James: “A key thing that I’ve seen within lots of organisations is when people come to work, they cross the threshold and they become team members, employees. But they seem to forget that before they crossed that threshold, they were customers, and the impact of very small behavioural nuances they exhibit linked to those customer drivers [I mentioned before]: being friendly and professional. [For instance, as a staff member] they might say something in a certain way to a customer, but if they experienced that interaction themselves as a customer, they probably wouldn’t be happy about it. They haven’t got their own eyes on themselves.
“For me, it’s about getting staff to look at and evaluate the experiences they’re offering to customers, because then you become aware of your behaviours.

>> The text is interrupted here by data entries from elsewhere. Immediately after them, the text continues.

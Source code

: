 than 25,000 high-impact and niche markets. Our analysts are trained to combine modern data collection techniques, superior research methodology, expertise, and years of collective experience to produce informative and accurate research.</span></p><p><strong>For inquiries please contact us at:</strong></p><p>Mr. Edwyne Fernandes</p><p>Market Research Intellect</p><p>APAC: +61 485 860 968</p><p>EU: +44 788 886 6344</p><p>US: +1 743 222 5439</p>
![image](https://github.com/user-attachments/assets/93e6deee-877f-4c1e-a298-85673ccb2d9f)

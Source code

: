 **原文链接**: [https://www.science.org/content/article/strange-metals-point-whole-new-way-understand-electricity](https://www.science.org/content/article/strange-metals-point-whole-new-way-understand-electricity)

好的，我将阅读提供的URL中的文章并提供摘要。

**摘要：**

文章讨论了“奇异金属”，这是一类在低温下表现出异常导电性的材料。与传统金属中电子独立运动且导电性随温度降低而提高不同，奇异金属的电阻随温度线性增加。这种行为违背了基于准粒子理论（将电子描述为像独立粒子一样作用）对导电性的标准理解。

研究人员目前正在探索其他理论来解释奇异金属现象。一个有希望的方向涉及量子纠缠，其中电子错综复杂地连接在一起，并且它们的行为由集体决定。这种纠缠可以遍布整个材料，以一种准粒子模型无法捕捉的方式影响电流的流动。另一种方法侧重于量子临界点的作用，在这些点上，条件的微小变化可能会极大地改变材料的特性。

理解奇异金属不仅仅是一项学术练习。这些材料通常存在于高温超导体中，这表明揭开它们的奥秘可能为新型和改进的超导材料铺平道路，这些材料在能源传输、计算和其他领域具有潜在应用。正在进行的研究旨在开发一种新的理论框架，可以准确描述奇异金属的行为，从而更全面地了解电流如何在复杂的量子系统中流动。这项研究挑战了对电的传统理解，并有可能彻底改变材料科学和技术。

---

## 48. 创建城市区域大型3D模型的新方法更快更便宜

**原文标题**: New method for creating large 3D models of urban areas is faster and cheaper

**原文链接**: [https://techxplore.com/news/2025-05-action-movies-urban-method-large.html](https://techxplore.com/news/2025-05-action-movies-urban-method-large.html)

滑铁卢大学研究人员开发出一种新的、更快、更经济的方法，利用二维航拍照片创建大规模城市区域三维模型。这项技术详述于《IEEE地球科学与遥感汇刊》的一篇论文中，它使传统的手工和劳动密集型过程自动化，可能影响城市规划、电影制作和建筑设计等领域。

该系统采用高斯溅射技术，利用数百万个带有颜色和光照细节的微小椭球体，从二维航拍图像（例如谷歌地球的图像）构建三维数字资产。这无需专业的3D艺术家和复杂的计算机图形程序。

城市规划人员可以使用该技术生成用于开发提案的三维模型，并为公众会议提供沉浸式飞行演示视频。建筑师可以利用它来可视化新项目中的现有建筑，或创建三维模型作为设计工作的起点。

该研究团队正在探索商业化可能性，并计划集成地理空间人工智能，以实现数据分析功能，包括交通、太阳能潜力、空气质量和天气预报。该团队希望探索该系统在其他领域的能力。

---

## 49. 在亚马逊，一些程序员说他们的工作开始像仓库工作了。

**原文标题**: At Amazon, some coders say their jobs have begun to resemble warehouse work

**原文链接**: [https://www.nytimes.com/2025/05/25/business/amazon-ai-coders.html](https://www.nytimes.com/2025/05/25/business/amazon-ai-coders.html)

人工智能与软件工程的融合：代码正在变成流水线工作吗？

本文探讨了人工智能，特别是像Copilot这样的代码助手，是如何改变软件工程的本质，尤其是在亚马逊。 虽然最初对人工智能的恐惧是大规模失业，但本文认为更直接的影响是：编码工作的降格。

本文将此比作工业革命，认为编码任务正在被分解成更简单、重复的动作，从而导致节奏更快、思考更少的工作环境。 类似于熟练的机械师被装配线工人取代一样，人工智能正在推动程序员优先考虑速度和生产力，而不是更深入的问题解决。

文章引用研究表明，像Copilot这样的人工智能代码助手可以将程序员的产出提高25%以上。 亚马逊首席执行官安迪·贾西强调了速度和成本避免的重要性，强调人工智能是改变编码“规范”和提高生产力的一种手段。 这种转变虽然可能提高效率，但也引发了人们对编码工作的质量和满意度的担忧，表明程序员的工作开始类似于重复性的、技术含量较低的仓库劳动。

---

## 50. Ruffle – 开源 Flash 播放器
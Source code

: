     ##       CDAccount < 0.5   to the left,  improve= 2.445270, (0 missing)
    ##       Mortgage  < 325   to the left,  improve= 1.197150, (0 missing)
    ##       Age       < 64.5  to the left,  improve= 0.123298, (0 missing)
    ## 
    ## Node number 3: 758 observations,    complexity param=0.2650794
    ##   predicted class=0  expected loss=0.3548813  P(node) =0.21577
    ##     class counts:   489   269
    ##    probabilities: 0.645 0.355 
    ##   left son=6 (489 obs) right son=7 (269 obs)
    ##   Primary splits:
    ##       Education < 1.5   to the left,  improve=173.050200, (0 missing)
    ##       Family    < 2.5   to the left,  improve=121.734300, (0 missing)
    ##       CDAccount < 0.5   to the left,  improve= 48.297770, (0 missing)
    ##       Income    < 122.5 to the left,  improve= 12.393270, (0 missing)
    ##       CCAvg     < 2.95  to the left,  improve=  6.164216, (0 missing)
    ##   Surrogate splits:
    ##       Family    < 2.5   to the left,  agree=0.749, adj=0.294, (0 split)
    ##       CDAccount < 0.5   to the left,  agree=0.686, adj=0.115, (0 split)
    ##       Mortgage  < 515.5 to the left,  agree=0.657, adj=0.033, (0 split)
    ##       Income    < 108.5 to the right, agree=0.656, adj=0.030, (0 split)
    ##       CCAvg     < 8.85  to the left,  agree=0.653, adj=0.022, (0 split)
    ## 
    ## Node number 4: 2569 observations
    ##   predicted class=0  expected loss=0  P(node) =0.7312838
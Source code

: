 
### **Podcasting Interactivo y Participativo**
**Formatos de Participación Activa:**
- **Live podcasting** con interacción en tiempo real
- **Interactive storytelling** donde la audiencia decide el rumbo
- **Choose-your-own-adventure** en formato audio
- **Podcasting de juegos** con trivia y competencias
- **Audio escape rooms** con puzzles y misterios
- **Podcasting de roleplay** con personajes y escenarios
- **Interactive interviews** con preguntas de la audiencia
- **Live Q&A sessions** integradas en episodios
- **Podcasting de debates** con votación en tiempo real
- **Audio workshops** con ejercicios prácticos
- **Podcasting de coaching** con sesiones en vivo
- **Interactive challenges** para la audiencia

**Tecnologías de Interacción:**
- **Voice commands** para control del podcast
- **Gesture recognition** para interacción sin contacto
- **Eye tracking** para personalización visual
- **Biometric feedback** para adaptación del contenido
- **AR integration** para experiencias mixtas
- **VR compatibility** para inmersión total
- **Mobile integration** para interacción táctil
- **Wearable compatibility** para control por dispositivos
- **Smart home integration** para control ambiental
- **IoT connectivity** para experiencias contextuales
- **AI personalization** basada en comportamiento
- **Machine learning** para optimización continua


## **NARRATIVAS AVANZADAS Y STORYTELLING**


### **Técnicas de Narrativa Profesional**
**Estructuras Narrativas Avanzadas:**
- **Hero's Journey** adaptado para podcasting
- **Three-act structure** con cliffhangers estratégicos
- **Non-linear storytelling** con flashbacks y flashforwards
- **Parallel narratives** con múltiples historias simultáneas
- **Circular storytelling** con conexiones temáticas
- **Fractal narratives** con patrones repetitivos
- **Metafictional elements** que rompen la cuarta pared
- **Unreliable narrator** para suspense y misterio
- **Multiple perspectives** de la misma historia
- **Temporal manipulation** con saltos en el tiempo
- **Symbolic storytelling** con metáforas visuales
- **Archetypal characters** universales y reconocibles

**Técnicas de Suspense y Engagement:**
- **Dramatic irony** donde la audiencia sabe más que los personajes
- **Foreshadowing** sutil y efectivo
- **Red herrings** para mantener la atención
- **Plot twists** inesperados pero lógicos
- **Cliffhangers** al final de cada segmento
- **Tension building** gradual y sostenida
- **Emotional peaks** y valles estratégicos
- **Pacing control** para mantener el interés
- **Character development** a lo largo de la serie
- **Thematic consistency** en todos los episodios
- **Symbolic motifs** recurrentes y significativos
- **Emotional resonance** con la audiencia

“If you’re aware of them, then you can improve them, and then customers get better experiences. I think self-awareness is a huge thing in the experience industry.”
What key things should practitioners remember when it comes to improving their data analytics practices to better customer experience now and in the future?
James: “The 360 view of the customer has been a contentious point for me. To be honest, no one has got a 360 view of their customer. It will be a long, long time before anybody gets that, because how do they know when I’m talking to one of my friends completely off grid about that company? Now there’s some information about that experience I’ve had I am telling someone about, but it’s not being recorded, so there’s no 360 view.
“We’re building in the Post Office data lakes and we’re going to start flowing customer experience data into that really soon. That will be a big thing for us because we can start matching operational data next to customer experience data, and we’ve heard in several sessions here today, if you look at one aspect of experience it’s not going to give you the full picture.
“When you’ve got siloed channels of information within a business, they often don’t talk very much, so it can be tremendously difficult. I don’t think anyone’s got a 360 view of their customers. Transactionally, some people will have, of course.
“It’s a tricky thing, data - you can have so much of it that it can also cause you a problem. The vastness of our Post Office network means that so much happens at such a local level that it is basically off the grid for us as far as corporate is concerned. But as the technology gets better and it surfaces in lots of different places, I think that’s probably the key to getting the best picture you can of customers, to surface the opportunity for them to feedback wherever they are, not where you want them to be, i.e., a corporate website.”